The port authority’s financial advisor is Frasca & Associates.

Katten Muchin will be bond counsel, with D. Seaton and Associates as co-bond counsel. Underwriters counsel is Nixon Peabody and co-underwriters counsel is Joseph C. Reid, P.A.

The New York Transportation Development Corporation will act as conduit issuer.

The bonds will be on par with the bank debt and will be secured by net project revenues and the mortgage on NTO’s lease with the PANYNJ, which runs through 2060. The revenues are derived largely from per-passenger charges from airlines and concessions.

Certain PANYNJ payments, like concession revenue sharing and ground rents, will be paid before debt service, according to Fitch Ratings.

The $6.63 billion of bank debt is a five-year term loan with two tranches that total $6.33 billion, along with a $200 million liquidity facility, $50 million working capital facility and $50 million security deposit that will be borrowed by the New York Transportation Development Corp., according to ratings agencies.

Last week’s financing closed days after the PANYNJ board approved a new lead investor in the project at a special board meeting on June 3. Spanish firm Ferrovial S.A. took a 96% stake in The Carlyle Global Infrastructure Fund’s 51% stake in JFK NTO LLC. The move gives Ferrovial a controlling position over most NTO management decisions.

In addition to Ferrovial/Carlyle, the other private firms are Johnson-Loop Capital Infrastructure, with 30% of the ownership, and Ullico, with 19% ownership.

“The construction of this new state-of-the-art terminal at JFK is key to our vision for a new era in New York,” Gov. Kathy Hochul said in a statement after last week’s financial close.

The $6.63 billion debt carries low investment grade ratings from three ratings agencies. Kroll Bond Ratings Agency assigns a BBB-/stable preliminary rating.
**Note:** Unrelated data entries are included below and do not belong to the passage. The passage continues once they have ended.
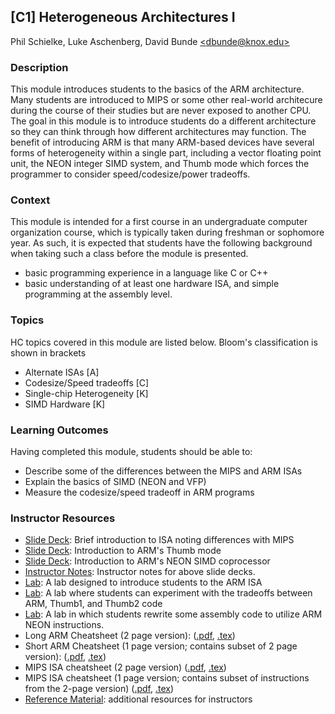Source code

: ## [C1] Heterogeneous Architectures I
Phil Schielke, Luke Aschenberg,
David Bunde [\<dbunde@knox.edu\>](dbunde@knox.edu)

### Description 
This module introduces students to the basics of the ARM architecture.
Many students are introduced to MIPS or some other real-world architecure during
the course of their studies but are never exposed to another CPU.  The
goal in this module is
to introduce students do a different architecture so they can think
through how different architectures may function.  The benefit of introducing
ARM is that many ARM-based devices have several forms of heterogeneity
within a single  part, including a vector floating point unit, the NEON integer SIMD
system, and Thumb mode which forces the programmer to
consider speed/codesize/power tradeoffs.

### Context 

This module is intended for a first course in an undergraduate computer organization course, which is typically 
taken during freshman or sophomore year.  As such, it is expected that students have the following background
when taking such a class before the module is presented.
  * basic programming experience in a language like C or C++
  * basic understanding of at least one hardware ISA, and simple programming at the assembly level.

### Topics 

HC topics covered in this module are listed below. Bloom's classification is shown in brackets

* Alternate ISAs [A]
* Codesize/Speed tradeoffs [C]
* Single-chip Heterogeneity [K]
* SIMD Hardware [K]

### Learning Outcomes

Having completed this module, students should be able to: 

* Describe some of the differences between the MIPS and ARM ISAs
* Explain the basics of SIMD (NEON and VFP)
* Measure the codesize/speed tradeoff in ARM programs

### Instructor Resources 

  * [Slide Deck](./ARM/ARM_intro_lecture.pptx): Brief introduction to ISA
  noting differences with MIPS
  * [Slide Deck](./ARM/Thumb_intro.pptx): Introduction to ARM's Thumb mode
  * [Slide Deck](./ARM/NEON_intro.pptx): Introduction to ARM's NEON SIMD coprocessor
  * [Instructor Notes](./ARM/ARM_intro_lecture_notes.docx):  Instructor
    notes for above slide decks.
  * [Lab](./ARM/lab1/lab1.md): A lab designed to introduce students to the ARM ISA
  * [Lab](./ARM/lab2/lab2.md): A lab where students can experiment with the tradeoffs between ARM, Thumb1, and Thumb2 code
  * [Lab](./ARM/lab3/lab3.md): A lab in which students rewrite some assembly code to utilize ARM NEON instructions.
  * Long ARM Cheatsheet (2 page version): ([.pdf](./ARM/ARM_cheatsheet_long.pdf), [.tex](./ARM/ARM_cheatsheet_long.tex))
  * Short ARM Cheatsheet (1 page version; contains subset of 2 page version): ([.pdf](./ARM/ARM_cheatsheet_short.pdf), [.tex](./ARM/ARM_cheatsheet_short.tex))
  * MIPS ISA cheatsheet (2 page version) ([.pdf](./MIPS/MIPS_cheatsheet_long.pdf), [.tex](./MIPS/MIPS_cheatsheet_long.tex))
  * MIPS ISA cheatsheet (1 page version; contains subset of instructions from the 2-page version) ([.pdf](./MIPS/MIPS_cheatsheet_short.pdf), [.tex](./MIPS/MIPS_cheatsheet_short.tex))
  * [Reference Material](./reference_material.md): additional resources for instructors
Moody’s Investors Service assigned Baa3/stable ratings and Fitch Ratings pegs the debt at BBB-/stable.

“The stable outlook reflects Moody’s expectation that Phase A of the project will be completed with limited delays and that terminal usage will generate at least a total [debt service coverage ratio] of 1.4 times including subordinated and deferrable payments to the PANYNJ under the lease,” Moody’s said in its report.

Fitch said that the financing plan “entails a rising debt service payment profile coupled with refinance risk,” due to the plan to take out the loan with long-term debt, adding that “incremental debt for a future phase B1 and B2 expansions could raise overall project leverage.”

The City of New York owns JFK and leases the property to the PANYNJ under a lease through 2060.